REQUIRED ACTION
Every line from the one containing "### Console logging" to the one containing "### Deta (as cache) (optional)" in the records below, both included, must be set down exactly, and no other line.

Saved entries:
========================================================================

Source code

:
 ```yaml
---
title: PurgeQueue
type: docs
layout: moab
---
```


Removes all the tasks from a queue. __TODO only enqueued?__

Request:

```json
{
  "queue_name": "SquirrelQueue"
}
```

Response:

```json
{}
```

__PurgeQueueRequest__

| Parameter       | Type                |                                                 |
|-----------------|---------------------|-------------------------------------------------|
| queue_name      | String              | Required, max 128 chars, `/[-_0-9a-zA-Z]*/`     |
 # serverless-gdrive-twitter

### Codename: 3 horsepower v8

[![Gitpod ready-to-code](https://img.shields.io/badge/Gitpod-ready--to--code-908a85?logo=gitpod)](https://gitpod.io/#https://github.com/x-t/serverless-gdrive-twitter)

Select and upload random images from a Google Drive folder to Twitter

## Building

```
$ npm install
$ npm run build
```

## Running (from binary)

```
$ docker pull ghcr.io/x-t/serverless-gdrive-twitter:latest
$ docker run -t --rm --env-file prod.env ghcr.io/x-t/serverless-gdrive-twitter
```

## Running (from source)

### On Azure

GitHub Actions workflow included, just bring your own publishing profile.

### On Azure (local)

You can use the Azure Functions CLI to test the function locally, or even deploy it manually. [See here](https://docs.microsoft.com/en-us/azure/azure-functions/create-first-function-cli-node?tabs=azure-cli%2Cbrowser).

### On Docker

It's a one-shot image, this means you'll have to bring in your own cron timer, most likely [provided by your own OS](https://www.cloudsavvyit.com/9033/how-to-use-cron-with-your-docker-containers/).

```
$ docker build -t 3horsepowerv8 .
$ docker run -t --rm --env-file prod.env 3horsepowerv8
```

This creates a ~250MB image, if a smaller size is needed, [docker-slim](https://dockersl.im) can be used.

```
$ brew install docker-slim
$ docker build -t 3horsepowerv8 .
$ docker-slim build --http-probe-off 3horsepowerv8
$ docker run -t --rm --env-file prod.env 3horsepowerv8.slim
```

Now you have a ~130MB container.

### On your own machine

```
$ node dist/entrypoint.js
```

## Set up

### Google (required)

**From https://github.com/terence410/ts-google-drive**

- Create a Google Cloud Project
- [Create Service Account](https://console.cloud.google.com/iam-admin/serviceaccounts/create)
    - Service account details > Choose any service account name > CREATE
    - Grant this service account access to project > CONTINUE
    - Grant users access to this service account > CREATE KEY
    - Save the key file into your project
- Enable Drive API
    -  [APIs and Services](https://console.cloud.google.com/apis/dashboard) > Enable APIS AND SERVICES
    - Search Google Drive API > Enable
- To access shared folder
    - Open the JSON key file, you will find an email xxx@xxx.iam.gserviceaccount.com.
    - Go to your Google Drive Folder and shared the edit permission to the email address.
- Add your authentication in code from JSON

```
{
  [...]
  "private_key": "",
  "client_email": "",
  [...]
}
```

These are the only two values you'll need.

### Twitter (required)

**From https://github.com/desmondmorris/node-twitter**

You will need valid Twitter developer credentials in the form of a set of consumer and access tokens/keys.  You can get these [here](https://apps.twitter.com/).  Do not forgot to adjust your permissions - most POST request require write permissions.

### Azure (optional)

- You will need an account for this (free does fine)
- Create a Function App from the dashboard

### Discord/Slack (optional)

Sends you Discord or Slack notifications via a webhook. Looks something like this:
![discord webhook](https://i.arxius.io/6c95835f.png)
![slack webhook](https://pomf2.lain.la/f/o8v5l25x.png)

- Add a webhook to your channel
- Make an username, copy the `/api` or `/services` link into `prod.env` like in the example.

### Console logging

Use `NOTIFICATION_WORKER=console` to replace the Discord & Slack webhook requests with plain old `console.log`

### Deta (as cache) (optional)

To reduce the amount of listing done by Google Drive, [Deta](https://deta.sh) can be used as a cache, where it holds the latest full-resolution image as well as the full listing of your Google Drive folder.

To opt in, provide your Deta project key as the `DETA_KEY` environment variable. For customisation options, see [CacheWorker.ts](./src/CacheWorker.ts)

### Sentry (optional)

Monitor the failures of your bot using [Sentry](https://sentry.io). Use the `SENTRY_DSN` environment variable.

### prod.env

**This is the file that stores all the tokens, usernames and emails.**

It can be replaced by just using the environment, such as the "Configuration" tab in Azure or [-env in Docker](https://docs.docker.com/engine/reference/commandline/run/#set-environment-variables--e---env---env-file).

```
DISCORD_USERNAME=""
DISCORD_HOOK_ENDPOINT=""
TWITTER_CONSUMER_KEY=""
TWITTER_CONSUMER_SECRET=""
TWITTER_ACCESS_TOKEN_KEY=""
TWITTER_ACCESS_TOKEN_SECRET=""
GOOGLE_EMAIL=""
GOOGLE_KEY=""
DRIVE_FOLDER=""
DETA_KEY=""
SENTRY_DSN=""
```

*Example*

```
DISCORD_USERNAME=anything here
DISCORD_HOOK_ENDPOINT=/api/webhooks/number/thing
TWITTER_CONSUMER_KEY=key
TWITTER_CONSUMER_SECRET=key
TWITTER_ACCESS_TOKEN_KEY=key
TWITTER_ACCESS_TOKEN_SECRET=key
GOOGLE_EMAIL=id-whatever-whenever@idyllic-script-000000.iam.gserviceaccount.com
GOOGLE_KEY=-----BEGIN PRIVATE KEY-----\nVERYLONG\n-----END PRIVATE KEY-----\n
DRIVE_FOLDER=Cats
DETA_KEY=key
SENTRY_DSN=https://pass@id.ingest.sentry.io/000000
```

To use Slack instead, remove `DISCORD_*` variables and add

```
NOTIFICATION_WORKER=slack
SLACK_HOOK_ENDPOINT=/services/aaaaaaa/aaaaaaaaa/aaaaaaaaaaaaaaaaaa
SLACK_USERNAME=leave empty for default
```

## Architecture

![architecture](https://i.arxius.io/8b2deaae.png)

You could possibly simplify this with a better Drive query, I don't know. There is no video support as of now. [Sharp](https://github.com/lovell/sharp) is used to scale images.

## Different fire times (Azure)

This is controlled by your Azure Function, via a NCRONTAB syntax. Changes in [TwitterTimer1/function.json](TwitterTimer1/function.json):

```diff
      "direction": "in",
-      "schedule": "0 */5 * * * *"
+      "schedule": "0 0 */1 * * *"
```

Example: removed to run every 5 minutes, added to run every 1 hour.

========================================================================

REPLY
### Console logging

Use `NOTIFICATION_WORKER=console` to replace the Discord & Slack webhook requests with plain old `console.log`

### Deta (as cache) (optional)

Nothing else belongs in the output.